─── Dataset excerpts ───

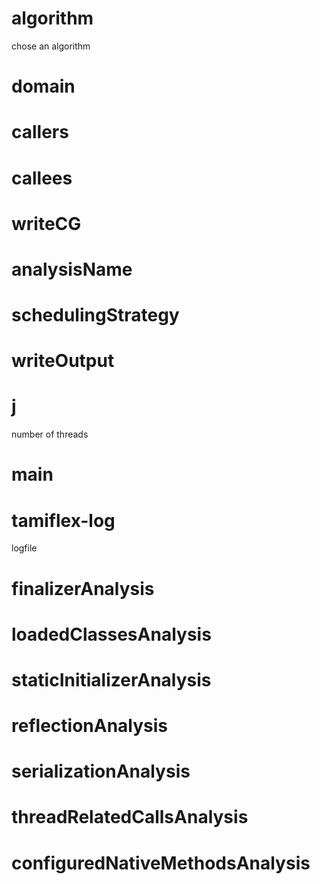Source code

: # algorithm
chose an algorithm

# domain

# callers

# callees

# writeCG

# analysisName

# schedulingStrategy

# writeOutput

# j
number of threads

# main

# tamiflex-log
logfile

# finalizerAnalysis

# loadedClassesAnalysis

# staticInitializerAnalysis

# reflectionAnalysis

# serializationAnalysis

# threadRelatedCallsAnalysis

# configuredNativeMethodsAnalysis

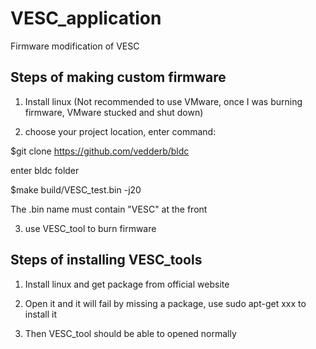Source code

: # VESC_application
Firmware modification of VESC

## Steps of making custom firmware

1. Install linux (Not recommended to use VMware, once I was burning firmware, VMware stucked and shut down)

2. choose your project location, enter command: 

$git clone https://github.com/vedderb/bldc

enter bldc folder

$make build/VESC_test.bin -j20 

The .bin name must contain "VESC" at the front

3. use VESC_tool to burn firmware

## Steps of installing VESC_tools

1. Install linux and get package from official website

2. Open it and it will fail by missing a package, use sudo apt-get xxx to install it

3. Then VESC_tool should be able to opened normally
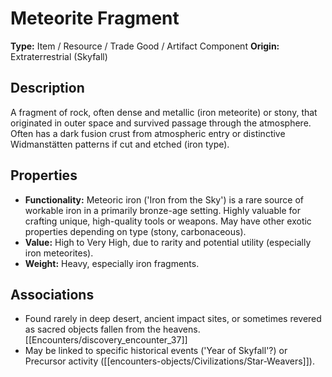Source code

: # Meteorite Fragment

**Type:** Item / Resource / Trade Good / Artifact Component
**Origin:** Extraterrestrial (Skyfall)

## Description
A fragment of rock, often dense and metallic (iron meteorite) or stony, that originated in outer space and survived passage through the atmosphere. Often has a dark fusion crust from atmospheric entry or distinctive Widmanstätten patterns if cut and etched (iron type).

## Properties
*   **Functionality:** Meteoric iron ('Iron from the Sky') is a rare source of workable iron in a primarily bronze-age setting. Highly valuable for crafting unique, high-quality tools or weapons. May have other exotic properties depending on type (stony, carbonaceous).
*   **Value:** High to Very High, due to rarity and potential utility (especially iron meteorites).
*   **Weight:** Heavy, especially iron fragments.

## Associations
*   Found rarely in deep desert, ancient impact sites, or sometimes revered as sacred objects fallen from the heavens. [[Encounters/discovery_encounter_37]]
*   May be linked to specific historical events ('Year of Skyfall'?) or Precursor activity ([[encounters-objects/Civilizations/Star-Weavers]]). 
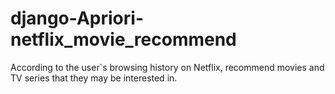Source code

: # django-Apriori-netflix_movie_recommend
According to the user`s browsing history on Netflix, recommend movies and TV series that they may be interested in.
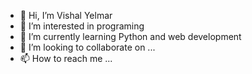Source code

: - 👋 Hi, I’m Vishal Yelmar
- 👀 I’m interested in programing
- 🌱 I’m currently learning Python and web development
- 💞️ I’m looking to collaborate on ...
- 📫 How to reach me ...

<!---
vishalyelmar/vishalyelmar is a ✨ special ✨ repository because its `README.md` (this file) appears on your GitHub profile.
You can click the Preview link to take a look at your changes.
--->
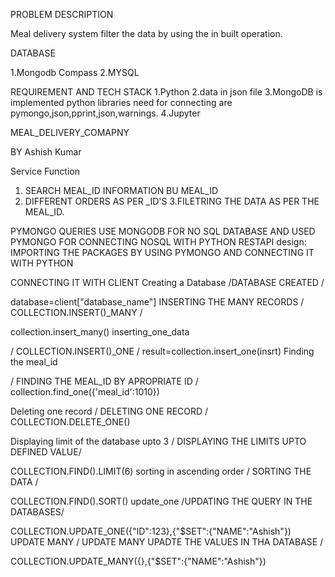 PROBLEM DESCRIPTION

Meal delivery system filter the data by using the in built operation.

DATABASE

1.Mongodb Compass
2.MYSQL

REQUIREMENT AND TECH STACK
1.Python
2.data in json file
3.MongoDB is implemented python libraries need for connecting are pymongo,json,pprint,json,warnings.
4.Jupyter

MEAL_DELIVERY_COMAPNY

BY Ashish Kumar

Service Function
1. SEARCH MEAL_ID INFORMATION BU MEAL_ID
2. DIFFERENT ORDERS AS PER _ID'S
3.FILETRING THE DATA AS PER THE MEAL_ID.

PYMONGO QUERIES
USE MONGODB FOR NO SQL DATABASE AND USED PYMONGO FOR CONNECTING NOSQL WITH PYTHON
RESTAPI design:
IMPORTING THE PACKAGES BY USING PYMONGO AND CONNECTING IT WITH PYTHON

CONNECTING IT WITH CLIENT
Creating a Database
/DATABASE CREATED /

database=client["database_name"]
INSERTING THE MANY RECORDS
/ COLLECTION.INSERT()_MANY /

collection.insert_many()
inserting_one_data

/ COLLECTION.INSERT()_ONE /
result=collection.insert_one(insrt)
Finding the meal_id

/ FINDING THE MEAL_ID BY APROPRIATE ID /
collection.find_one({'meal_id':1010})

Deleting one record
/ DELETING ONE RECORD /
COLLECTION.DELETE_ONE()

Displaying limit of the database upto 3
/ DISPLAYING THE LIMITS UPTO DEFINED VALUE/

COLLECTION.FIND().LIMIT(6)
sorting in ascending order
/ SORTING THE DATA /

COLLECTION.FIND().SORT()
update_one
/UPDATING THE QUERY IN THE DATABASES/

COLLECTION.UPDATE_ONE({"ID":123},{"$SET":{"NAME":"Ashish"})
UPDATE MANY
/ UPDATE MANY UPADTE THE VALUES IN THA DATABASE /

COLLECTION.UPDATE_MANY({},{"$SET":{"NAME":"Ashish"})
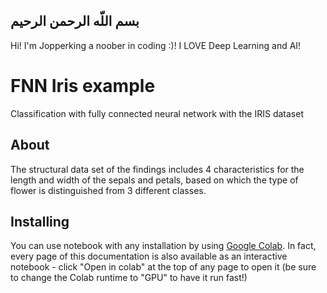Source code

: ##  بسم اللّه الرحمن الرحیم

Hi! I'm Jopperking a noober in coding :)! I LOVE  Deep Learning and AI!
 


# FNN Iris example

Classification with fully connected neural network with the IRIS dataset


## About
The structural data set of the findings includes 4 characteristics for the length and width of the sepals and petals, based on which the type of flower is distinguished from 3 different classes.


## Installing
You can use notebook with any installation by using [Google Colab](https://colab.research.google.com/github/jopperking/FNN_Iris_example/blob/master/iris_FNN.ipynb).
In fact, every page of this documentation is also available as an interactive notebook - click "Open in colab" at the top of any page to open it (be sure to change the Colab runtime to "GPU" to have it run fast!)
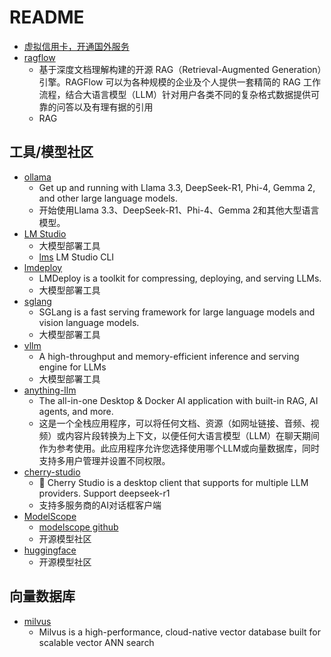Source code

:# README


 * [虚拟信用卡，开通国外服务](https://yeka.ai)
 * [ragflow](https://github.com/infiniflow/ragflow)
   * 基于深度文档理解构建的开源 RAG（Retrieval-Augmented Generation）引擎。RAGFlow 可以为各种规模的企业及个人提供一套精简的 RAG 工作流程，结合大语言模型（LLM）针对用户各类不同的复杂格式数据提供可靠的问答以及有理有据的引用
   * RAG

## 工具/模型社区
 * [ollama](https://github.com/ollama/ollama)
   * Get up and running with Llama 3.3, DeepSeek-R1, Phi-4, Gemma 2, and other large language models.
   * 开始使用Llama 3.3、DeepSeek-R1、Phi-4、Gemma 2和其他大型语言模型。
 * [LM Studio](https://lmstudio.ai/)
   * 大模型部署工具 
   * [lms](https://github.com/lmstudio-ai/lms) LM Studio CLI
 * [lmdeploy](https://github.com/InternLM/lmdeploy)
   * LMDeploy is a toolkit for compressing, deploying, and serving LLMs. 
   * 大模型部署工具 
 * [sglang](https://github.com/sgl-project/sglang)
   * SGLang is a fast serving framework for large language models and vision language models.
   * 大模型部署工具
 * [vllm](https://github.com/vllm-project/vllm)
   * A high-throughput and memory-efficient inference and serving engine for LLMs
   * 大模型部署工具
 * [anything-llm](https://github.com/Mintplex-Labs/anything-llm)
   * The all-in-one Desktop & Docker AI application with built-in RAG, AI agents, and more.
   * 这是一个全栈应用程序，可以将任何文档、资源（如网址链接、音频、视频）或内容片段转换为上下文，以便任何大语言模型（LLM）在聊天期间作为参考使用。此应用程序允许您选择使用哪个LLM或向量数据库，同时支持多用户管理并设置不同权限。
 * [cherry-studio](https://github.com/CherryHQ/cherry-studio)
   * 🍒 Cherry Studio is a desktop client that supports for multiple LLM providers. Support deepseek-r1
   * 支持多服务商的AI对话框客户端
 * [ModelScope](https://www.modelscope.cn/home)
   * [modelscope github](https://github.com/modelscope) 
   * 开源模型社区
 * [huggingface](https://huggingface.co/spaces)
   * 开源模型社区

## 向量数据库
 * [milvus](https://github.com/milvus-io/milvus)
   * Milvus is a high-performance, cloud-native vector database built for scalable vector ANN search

───

> _Task to carry out_:
Write out the lines of the entries above exactly, beginning with the first and ending with the line that contains "# configuredNativeMethodsAnalysis". No picture goes in.

> _Result of this task_:
Source code

: # algorithm
chose an algorithm

# domain

# callers

# callees

# writeCG

# analysisName

# schedulingStrategy

# writeOutput

# j
number of threads

# main

# tamiflex-log
logfile

# finalizerAnalysis

# loadedClassesAnalysis

# staticInitializerAnalysis

# reflectionAnalysis

# serializationAnalysis

# threadRelatedCallsAnalysis

# configuredNativeMethodsAnalysis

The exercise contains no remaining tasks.